The Intelligence Gap: Why Smart AI Models Still Fail at Simple Tasks

Hello everyone. I'm Or Lenchner. I'm the CEO of Bright Data, and today we're going to talk about something that sounds trivial but actually it's not. It's intelligent models versus knowledgeable models and what does that mean?

It's been exactly three years since the launch of ChatGPT-3 and that magical moment. To me, the magic continues. I keep working with these tools like everyone else here, and we're experiencing this same magical moment almost on an hourly basis when we're using the tools, right? These are super intelligent models. They know everything about the world. They actually answer very complicated questions. They're winning gold medals in the Math Olympics, so their intelligence level is extremely high.

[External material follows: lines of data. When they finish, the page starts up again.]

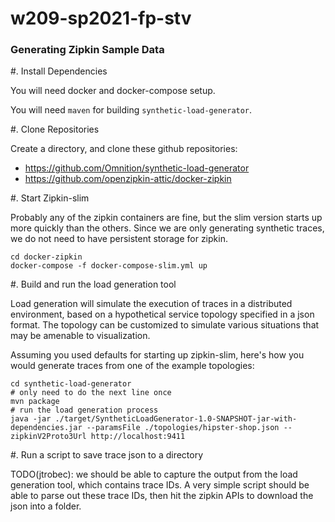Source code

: # w209-sp2021-fp-stv

### Generating Zipkin Sample Data

#. Install Dependencies

You will need docker and docker-compose setup. 

You will need `maven` for building `synthetic-load-generator`.

#. Clone Repositories

Create a directory, and clone these github repositories: 
* https://github.com/Omnition/synthetic-load-generator
* https://github.com/openzipkin-attic/docker-zipkin

#. Start Zipkin-slim

Probably any of the zipkin containers are fine, but the slim version starts up more quickly than the others. Since we are only generating synthetic traces, we do not need to have persistent storage for zipkin.

```
cd docker-zipkin
docker-compose -f docker-compose-slim.yml up
```

#. Build and run the load generation tool

Load generation will simulate the execution of traces in a distributed environment, based on a hypothetical service topology specified in a json format. The topology can be customized to simulate various situations that may be amenable to visualization.

Assuming you used defaults for starting up zipkin-slim, here's how you would generate traces from one of the example topologies:

```
cd synthetic-load-generator
# only need to do the next line once
mvn package
# run the load generation process
java -jar ./target/SyntheticLoadGenerator-1.0-SNAPSHOT-jar-with-dependencies.jar --paramsFile ./topologies/hipster-shop.json --zipkinV2Proto3Url http://localhost:9411
```

#. Run a script to save trace json to a directory

TODO(jtrobec): we should be able to capture the output from the load generation tool, which contains trace IDs. A very simple script should be able to parse out these trace IDs, then hit the zipkin APIs to download the json into a folder.
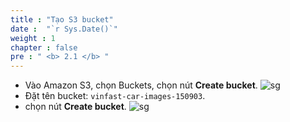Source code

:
 ```yaml
---
title : "Tạo S3 bucket"
date :  "`r Sys.Date()`" 
weight : 1
chapter : false
pre : " <b> 2.1 </b> "
---
```


* Vào Amazon S3, chọn Buckets, chọn nút **Create bucket**.
![sg](/workshop-aws-card-clash-4/images/2.prerequisite/2.6_.png) 
* Đặt tên bucket: ```vinfast-car-images-150903```.
* chọn nút **Create bucket**.
![sg](/workshop-aws-card-clash-4/images/2.prerequisite/2.5_.png) 
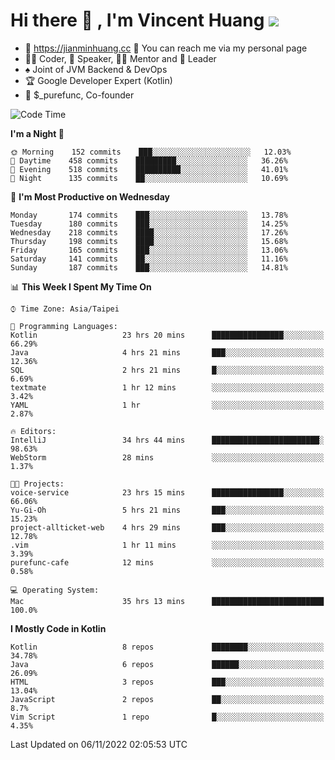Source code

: # Hi there 👋 , I'm Vincent Huang ![](https://komarev.com/ghpvc/?username=Jian-Min-Huang)
- 💎 https://jianminhuang.cc 🙋 You can reach me via my personal page
- 👨‍💻 Coder, 🎤 Speaker, 👨‍🏫 Mentor and 🚀 Leader
- ♠️ Joint of JVM Backend & DevOps
- 🏆 Google Developer Expert (Kotlin)
- 💼 $_purefunc, Co-founder

<!--START_SECTION:waka-->
![Code Time](http://img.shields.io/badge/Code%20Time-1%2C172%20hrs%209%20mins-blue)

**I'm a Night 🦉** 

```text
🌞 Morning    152 commits    ███░░░░░░░░░░░░░░░░░░░░░░   12.03% 
🌆 Daytime    458 commits    █████████░░░░░░░░░░░░░░░░   36.26% 
🌃 Evening    518 commits    ██████████░░░░░░░░░░░░░░░   41.01% 
🌙 Night      135 commits    ██░░░░░░░░░░░░░░░░░░░░░░░   10.69%

```
📅 **I'm Most Productive on Wednesday** 

```text
Monday       174 commits    ███░░░░░░░░░░░░░░░░░░░░░░   13.78% 
Tuesday      180 commits    ███░░░░░░░░░░░░░░░░░░░░░░   14.25% 
Wednesday    218 commits    ████░░░░░░░░░░░░░░░░░░░░░   17.26% 
Thursday     198 commits    ████░░░░░░░░░░░░░░░░░░░░░   15.68% 
Friday       165 commits    ███░░░░░░░░░░░░░░░░░░░░░░   13.06% 
Saturday     141 commits    ██░░░░░░░░░░░░░░░░░░░░░░░   11.16% 
Sunday       187 commits    ███░░░░░░░░░░░░░░░░░░░░░░   14.81%

```


📊 **This Week I Spent My Time On** 

```text
⌚︎ Time Zone: Asia/Taipei

💬 Programming Languages: 
Kotlin                   23 hrs 20 mins      ████████████████░░░░░░░░░   66.29% 
Java                     4 hrs 21 mins       ███░░░░░░░░░░░░░░░░░░░░░░   12.36% 
SQL                      2 hrs 21 mins       █░░░░░░░░░░░░░░░░░░░░░░░░   6.69% 
textmate                 1 hr 12 mins        ░░░░░░░░░░░░░░░░░░░░░░░░░   3.42% 
YAML                     1 hr                ░░░░░░░░░░░░░░░░░░░░░░░░░   2.87%

🔥 Editors: 
IntelliJ                 34 hrs 44 mins      ████████████████████████░   98.63% 
WebStorm                 28 mins             ░░░░░░░░░░░░░░░░░░░░░░░░░   1.37%

🐱‍💻 Projects: 
voice-service            23 hrs 15 mins      ████████████████░░░░░░░░░   66.06% 
Yu-Gi-Oh                 5 hrs 21 mins       ███░░░░░░░░░░░░░░░░░░░░░░   15.23% 
project-allticket-web    4 hrs 29 mins       ███░░░░░░░░░░░░░░░░░░░░░░   12.78% 
.vim                     1 hr 11 mins        ░░░░░░░░░░░░░░░░░░░░░░░░░   3.39% 
purefunc-cafe            12 mins             ░░░░░░░░░░░░░░░░░░░░░░░░░   0.58%

💻 Operating System: 
Mac                      35 hrs 13 mins      █████████████████████████   100.0%

```

**I Mostly Code in Kotlin** 

```text
Kotlin                   8 repos             ████████░░░░░░░░░░░░░░░░░   34.78% 
Java                     6 repos             ██████░░░░░░░░░░░░░░░░░░░   26.09% 
HTML                     3 repos             ███░░░░░░░░░░░░░░░░░░░░░░   13.04% 
JavaScript               2 repos             ██░░░░░░░░░░░░░░░░░░░░░░░   8.7% 
Vim Script               1 repo              █░░░░░░░░░░░░░░░░░░░░░░░░   4.35%

```



 Last Updated on 06/11/2022 02:05:53 UTC
<!--END_SECTION:waka-->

By definition, the models that we're using today are the smartest the world has ever seen, and their next version that might come up tomorrow or the next foundational model builder that might launch their model in a week will by definition be smarter. So the intelligence level keeps on growing and expanding, and it's just magical. However, all of you know the feeling that you're using this intelligent model, and at the same time it can be, I don't have any other better word to use, extremely stupid on various things that you actually want to achieve on just a daily routine. You know, buying something or just asking something simple that every five-year-old can answer. But if it's lacking the knowledge, intelligence is not enough, and this is what we're going to talk about today.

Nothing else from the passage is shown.